A packed string is often the smallest way to store data, although not
necessarily the best.  A double precision[] comes with a lot of syntax
advantages.

merlin

Re: cast bytea to double precision[]

From

Mathieu Dubois

Date:

26 July 2011, 14:25:46

On 07/26/2011 04:30 PM, Merlin Moncure wrote:
> On Tue, Jul 26, 2011 at 2:45 AM, Mathieu Dubois<mathieu.dubois@limsi.fr>  wrote:
>> Hello,
>>
>> Le 25/07/2011 17:58, Mathieu Dubois a écrit :
>>> On 07/25/2011 05:54 PM, Merlin Moncure wrote:
>>>> On Sun, Jul 24, 2011 at 2:03 PM, Mathieu
>>>> Dubois<mathieu.dubois@limsi.fr>  wrote:
>>>>> I have found a solution by myself for the conversion:
>>>>> regexp_split_to_array(sig_vector, E',')::double precision[] (elements
>>>>> are in
>>>>> fact separated by commas).
>>>>>
>>>>> To convert my column I have used:
>>>>> ALTER TABLE my_table ALTER sig_vector TO double precision[] USING
>>>>> regexp_split_to_array(sig_vector, E',')::double precision[];
>>>>>
>>>>> Is that correct?
>>>>> Is it correct to pass the column name to regexp_split_to_array()?
>>>> Yeah -- you are just passing a column's data into a function as an
>>>> argument -- standard practice.

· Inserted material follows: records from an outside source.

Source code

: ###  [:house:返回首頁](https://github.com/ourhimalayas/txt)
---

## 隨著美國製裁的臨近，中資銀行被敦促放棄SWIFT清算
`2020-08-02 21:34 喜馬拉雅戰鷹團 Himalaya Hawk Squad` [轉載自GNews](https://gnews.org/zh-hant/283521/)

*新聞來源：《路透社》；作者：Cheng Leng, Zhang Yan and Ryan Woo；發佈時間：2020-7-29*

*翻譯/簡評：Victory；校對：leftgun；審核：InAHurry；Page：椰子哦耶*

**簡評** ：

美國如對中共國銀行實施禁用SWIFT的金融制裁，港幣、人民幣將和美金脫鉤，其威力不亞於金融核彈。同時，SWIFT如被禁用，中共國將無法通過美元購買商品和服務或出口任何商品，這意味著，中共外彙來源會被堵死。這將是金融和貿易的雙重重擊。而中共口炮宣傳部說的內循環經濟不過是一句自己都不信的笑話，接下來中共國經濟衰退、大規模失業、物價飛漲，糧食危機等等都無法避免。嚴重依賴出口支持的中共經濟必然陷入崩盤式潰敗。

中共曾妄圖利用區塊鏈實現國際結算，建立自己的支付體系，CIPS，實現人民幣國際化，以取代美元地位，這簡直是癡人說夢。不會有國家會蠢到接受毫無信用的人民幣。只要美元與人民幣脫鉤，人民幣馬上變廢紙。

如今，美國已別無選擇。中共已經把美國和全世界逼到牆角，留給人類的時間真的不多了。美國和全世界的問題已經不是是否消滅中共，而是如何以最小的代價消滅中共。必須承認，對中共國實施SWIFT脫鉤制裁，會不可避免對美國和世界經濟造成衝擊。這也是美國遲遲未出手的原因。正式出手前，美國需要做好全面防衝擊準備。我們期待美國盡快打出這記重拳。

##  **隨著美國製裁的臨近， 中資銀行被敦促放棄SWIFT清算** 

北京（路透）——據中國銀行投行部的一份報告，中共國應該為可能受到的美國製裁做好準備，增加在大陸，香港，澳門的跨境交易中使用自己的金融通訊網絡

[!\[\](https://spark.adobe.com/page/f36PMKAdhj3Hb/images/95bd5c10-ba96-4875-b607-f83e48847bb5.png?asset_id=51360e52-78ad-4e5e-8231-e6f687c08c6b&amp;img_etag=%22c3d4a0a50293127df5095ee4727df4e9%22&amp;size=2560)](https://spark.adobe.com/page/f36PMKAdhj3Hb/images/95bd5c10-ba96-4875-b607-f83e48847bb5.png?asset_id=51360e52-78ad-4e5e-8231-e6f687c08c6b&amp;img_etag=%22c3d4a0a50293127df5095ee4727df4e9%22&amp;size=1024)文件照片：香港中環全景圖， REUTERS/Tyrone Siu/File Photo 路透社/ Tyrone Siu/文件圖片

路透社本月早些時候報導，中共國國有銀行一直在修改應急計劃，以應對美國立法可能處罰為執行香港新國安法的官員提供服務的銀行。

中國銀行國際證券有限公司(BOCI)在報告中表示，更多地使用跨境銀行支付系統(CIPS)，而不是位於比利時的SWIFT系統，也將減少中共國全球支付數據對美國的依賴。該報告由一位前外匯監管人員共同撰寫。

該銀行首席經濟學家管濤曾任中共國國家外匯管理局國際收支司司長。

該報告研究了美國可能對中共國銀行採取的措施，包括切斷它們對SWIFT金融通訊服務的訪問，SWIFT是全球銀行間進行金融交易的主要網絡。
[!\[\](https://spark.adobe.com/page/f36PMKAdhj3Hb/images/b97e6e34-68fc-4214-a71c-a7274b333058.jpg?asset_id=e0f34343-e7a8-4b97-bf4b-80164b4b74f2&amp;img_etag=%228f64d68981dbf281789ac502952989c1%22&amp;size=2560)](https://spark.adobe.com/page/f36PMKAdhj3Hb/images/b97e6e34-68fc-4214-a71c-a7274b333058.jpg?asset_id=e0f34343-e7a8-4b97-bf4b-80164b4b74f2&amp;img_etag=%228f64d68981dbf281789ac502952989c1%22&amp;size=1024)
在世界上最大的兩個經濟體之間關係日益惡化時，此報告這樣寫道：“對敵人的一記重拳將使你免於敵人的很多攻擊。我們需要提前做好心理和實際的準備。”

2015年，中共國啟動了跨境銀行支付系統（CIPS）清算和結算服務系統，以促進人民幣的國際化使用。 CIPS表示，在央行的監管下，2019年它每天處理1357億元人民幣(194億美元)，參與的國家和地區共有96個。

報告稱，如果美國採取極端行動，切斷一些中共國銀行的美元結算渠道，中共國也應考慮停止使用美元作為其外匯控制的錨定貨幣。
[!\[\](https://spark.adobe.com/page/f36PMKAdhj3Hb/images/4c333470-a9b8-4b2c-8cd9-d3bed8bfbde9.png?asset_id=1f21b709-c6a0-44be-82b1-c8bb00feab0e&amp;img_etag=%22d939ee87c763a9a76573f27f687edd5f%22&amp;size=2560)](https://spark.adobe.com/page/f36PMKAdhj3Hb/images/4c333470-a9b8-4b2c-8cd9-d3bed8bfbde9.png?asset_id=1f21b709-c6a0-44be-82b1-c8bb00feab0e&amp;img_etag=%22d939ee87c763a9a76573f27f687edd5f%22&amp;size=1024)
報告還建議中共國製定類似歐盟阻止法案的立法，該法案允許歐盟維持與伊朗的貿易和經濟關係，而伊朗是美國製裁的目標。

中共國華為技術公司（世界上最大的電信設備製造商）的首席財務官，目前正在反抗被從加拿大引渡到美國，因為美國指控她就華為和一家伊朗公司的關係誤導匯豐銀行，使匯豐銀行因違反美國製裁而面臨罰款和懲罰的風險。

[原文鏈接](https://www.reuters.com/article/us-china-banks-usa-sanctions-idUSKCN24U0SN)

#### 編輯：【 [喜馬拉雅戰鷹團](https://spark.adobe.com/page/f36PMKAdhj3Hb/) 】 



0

This will work -- your bytea is really
>>>> a text column, so it's just a matter of breaking up the string.
>>>> regexp_* functions are great for that.
>>> Thank you very much for your reply.
>>>
>>> I will launch the conversion right now.
>>>
>> The main reason to do this was to have smaller backups.
>> The size of a compressed backup was around 1GB with bytea.
>> I have converted the columns (on a copy of the database) but the expected
>> gain are not here!
>> With double precision[] it is still around 1GB (a little bit smaller but
>> just a few MB).
>>
>> Also the size on the disk is not smaller.
>> I have listed the content of /var/lib/postgres/8.4/main/base with du and the
>> 2 versions have the same size (3.1GB).
>>
>> Does it make sense?
>> My hypothesis is that the compression algorithm is able to find regularities
>> the data so it finds the same regularity in bytea and in double precision[].
>>
>> Is there any advantage to use double precision[] over bytea in my case?
> probably not -- arrays can be significantly smaller than a set of
> individual tuples each holding one value because of the tuple
> overhead, but you still have to pay for the array header and a 4 byte
> length/null indicator per element.
>
> A packed string is often the smallest way to store data, although not
> necessarily the best.  A double precision[] comes with a lot of syntax
> advantages.
Thanks for your advice!

I find the result surprising because the floats are encoded with a lot
of characters (something like 20) while a double is 8 bytes.

I have tried to run VACCUM but it changed nothing...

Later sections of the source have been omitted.